====== Materials provided

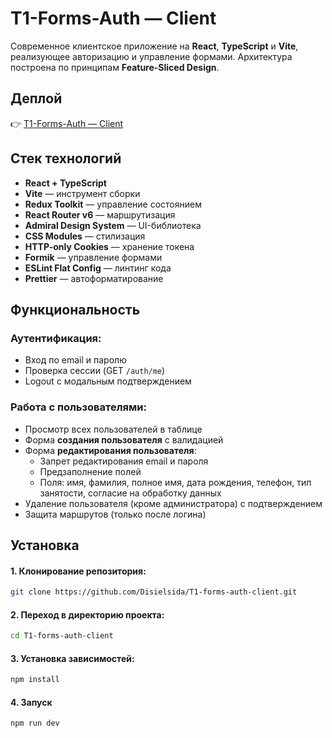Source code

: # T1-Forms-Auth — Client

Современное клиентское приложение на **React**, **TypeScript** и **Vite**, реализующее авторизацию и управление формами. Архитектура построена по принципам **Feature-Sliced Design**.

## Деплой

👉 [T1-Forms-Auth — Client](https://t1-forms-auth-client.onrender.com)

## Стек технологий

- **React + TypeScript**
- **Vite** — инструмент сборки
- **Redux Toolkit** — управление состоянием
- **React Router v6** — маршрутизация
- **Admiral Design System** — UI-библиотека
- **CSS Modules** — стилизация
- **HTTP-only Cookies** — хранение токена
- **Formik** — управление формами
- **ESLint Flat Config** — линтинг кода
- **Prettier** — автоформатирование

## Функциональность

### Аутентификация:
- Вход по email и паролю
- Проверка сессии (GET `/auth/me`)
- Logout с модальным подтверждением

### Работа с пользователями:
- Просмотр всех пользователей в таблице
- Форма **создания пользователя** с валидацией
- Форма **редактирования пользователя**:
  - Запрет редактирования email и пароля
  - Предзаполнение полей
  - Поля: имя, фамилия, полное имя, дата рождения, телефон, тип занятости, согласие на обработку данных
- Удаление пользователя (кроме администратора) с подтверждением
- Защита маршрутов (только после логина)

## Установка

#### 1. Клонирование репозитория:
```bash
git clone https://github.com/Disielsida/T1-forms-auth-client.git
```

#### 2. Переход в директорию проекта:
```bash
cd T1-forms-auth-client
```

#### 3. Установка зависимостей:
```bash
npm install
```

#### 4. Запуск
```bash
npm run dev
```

============

## Assignment
Your answer should be the line with "#### 1. Клонирование" and all lines after it in the listing above, repeated exactly. No other lines belong.

## Result of this exercise
#### 1. Клонирование репозитория:
```bash
git clone https://github.com/Disielsida/T1-forms-auth-client.git
```

#### 2. Переход в директорию проекта:
```bash
cd T1-forms-auth-client
```

#### 3. Установка зависимостей:
```bash
npm install
```

#### 4. Запуск
```bash
npm run dev
```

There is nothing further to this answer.